Every line of the data that contains the string "based" must be copied.
_ _ _ _ _ _ _
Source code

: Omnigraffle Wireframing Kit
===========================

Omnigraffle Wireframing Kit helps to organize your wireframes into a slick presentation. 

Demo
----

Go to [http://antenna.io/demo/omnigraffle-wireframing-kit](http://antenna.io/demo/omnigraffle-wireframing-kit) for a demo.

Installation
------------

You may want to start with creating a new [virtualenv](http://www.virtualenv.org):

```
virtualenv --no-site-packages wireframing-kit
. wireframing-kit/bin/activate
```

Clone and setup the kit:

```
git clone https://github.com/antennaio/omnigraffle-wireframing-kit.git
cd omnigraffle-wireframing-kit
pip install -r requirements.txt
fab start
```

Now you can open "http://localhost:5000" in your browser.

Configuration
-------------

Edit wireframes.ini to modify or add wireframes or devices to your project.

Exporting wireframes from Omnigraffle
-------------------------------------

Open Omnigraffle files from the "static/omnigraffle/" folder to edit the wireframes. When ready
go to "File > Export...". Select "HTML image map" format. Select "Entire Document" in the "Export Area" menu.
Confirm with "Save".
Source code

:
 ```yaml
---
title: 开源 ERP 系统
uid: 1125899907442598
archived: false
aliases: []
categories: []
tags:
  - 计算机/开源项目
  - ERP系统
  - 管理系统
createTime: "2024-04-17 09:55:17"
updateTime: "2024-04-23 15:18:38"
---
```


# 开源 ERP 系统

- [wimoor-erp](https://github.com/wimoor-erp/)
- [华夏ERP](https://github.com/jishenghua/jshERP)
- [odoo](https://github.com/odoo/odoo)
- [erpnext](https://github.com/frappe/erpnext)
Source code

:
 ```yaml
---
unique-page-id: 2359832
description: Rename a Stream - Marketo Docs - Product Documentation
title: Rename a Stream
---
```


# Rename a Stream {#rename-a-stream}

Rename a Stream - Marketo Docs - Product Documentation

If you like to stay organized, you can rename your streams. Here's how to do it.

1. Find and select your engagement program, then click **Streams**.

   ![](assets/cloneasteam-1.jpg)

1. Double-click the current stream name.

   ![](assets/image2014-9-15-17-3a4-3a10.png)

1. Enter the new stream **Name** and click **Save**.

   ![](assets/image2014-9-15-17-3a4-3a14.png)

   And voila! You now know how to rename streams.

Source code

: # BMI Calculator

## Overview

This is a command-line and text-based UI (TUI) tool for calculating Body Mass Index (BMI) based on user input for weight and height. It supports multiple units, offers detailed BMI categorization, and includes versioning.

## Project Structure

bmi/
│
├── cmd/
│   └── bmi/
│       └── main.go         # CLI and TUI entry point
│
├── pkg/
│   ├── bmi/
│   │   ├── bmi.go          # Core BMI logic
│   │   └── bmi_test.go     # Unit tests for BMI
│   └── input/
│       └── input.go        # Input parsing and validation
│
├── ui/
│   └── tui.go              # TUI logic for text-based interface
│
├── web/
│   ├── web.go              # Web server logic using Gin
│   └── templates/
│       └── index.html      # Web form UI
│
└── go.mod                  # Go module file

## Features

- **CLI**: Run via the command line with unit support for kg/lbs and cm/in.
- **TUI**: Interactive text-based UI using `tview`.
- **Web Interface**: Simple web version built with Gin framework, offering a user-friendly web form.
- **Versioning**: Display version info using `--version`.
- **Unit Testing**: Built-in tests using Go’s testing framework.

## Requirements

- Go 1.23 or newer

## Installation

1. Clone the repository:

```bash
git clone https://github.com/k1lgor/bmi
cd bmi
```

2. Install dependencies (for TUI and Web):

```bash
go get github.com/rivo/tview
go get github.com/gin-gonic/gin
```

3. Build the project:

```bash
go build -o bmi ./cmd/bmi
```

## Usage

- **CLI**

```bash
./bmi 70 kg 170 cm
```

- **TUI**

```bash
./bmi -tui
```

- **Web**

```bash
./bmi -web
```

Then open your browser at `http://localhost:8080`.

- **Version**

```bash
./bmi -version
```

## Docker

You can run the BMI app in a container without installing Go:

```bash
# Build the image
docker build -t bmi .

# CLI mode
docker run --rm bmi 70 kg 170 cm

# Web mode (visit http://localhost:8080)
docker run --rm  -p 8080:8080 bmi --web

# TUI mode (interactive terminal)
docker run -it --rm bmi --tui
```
_ _ _ _ _ _ _
▶ _Result for this exercise_
This is a command-line and text-based UI (TUI) tool for calculating Body Mass Index (BMI) based on user input for weight and height. It supports multiple units, offers detailed BMI categorization, and includes versioning.
│   └── tui.go              # TUI logic for text-based interface
- **TUI**: Interactive text-based UI using `tview`.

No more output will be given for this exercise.